▶ _EXERCISE AIM_:
When the data below is printed, every line must match exactly and the images must be absent.

Saved entries

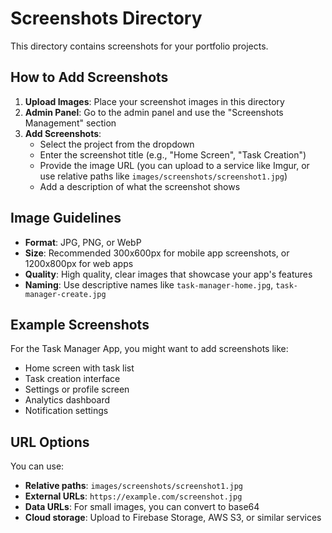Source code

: # Screenshots Directory

This directory contains screenshots for your portfolio projects.

## How to Add Screenshots

1. **Upload Images**: Place your screenshot images in this directory
2. **Admin Panel**: Go to the admin panel and use the "Screenshots Management" section
3. **Add Screenshots**: 
   - Select the project from the dropdown
   - Enter the screenshot title (e.g., "Home Screen", "Task Creation")
   - Provide the image URL (you can upload to a service like Imgur, or use relative paths like `images/screenshots/screenshot1.jpg`)
   - Add a description of what the screenshot shows

## Image Guidelines

- **Format**: JPG, PNG, or WebP
- **Size**: Recommended 300x600px for mobile app screenshots, or 1200x800px for web apps
- **Quality**: High quality, clear images that showcase your app's features
- **Naming**: Use descriptive names like `task-manager-home.jpg`, `task-manager-create.jpg`

## Example Screenshots

For the Task Manager App, you might want to add screenshots like:
- Home screen with task list
- Task creation interface
- Settings or profile screen
- Analytics dashboard
- Notification settings

## URL Options

You can use:
- **Relative paths**: `images/screenshots/screenshot1.jpg`
- **External URLs**: `https://example.com/screenshot.jpg`
- **Data URLs**: For small images, you can convert to base64
- **Cloud storage**: Upload to Firebase Storage, AWS S3, or similar services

▶ _SOLUTION BELOW_:
Source code

: # Screenshots Directory

This directory contains screenshots for your portfolio projects.

## How to Add Screenshots

1. **Upload Images**: Place your screenshot images in this directory
2. **Admin Panel**: Go to the admin panel and use the "Screenshots Management" section
3. **Add Screenshots**: 
   - Select the project from the dropdown
   - Enter the screenshot title (e.g., "Home Screen", "Task Creation")
   - Provide the image URL (you can upload to a service like Imgur, or use relative paths like `images/screenshots/screenshot1.jpg`)
   - Add a description of what the screenshot shows

## Image Guidelines

- **Format**: JPG, PNG, or WebP
- **Size**: Recommended 300x600px for mobile app screenshots, or 1200x800px for web apps
- **Quality**: High quality, clear images that showcase your app's features
- **Naming**: Use descriptive names like `task-manager-home.jpg`, `task-manager-create.jpg`

## Example Screenshots

For the Task Manager App, you might want to add screenshots like:
- Home screen with task list
- Task creation interface
- Settings or profile screen
- Analytics dashboard
- Notification settings

## URL Options

You can use:
- **Relative paths**: `images/screenshots/screenshot1.jpg`
- **External URLs**: `https://example.com/screenshot.jpg`
- **Data URLs**: For small images, you can convert to base64
- **Cloud storage**: Upload to Firebase Storage, AWS S3, or similar services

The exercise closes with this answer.